Monday, January 31, 2011

Bottles and Diapers

There's an empty baby bottle sitting on my desk at work right now.

It's supposed to raise awareness for Pro-Life.  It's supposed to collect money to send to a foundation that supports young women who choose not to abort their babies.

All it's doing right now is messing with my head.  As are the signs promoting the pro-life club.  As would the beeping metronome meant to symbolize a heartbeat had I allowed it to be placed in my classroom.

I don't really want to talk about Pro-Life.  I'm not looking to get controversial right now. 

But seriously this freaking baby bottle sitting on my desk, "staring" at me is NOT helping.

I have two cases of diapers at home.  Unopened.  In my crawl space.  They sit there with two boxes of bottles and a box of plastic inserts.  I was being prepared.  I was following the advice of other moms and buying a pack or two of diapers each week so that I wouldn't be inundated with diaper purchases after the baby came.  I was excited.

Two weeks ago I finally had to ask my husband to do something with them.  I couldn't stand having them sit in our front hallway anymore.  I had thought about returning them and using the money for booze, because really, it's coming in a lot more handy than diapers are right now.

But that allowed the negativity in and I'm REALLY trying to NOT allow the negativity in.

BUT DAMMIT this freaking baby bottle sitting on my desk is NOT helping.

Yeah, I could put it away.  Yeah I could say a student swiped it.  Yeah I could just ask that I not participate.  But life goes on, right?  And baby bottles are going to be there and diapers are going to be there and babies, in general, are going to be there.

And eventually, hopefully, they'll all be together again in my house.

But for right now, this baby bottle?  Really not helping my emotional well being!

*I promise that I will stop talking about this really soon!  Today hit me like a Mack truck and I think it's the combo of the bottle and being super duper sick and needing to be home in bed!*

5 comments:

Amanda said...

I can't even try to imagine what you and your husband are going through right now.

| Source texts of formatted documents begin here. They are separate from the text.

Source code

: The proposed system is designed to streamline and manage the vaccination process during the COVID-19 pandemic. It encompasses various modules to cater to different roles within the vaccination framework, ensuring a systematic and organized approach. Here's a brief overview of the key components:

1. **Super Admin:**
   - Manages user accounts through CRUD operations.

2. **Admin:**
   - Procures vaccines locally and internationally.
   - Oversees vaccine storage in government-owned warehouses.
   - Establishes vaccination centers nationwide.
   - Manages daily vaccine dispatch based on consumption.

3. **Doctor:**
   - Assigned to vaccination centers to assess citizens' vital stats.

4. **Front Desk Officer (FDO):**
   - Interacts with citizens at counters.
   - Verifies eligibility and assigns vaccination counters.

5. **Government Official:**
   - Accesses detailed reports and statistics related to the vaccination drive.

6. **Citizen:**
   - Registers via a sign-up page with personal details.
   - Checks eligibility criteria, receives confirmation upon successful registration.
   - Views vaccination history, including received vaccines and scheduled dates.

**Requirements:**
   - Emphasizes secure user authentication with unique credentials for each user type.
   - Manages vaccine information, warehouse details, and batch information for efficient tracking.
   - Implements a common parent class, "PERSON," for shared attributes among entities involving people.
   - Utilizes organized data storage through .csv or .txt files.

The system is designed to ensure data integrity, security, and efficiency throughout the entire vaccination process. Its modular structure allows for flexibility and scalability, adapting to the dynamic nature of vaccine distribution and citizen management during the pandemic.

If getting your thoughts out here help you get through your day then you keeping talking about it as long as you need to. My thoughts and prayers are with you.

Colleen @AMadisonMom said...

First of all... chuck that bottle. It's a stupid piece of plastic giving you grief... and getting rid of it will not lessen pro-life awareness. Life goes on, yes. But why have it there in your face if it really doesn't need to be?
Chuck it.

Second... you go right ahead talking about it as long as you feel like you need to. Talking helps you work through. I, for one, am here on this page to listen to you talk.

Merrily Down the Stream said...

Oh Honey - I have been away from blog land and clearly missed a lot. Sending you love and kisses and a big warm hug that helps you get those last sip of tears out.

Ditch the baby bottle...

Bridget said...

I 100% support you chucking it - if it's bothering you, punt that plastic bottle down the hallway ;) Like Colleen said, it will not lessen the awareness! Hope you are feeling better soon! xo

Kate @ Ex Libris said...

You talk about it as much as you want. It happened to you and your family and you always have people who will listen. Throw the bottle away if it hurts too much. xoxo Lots of love.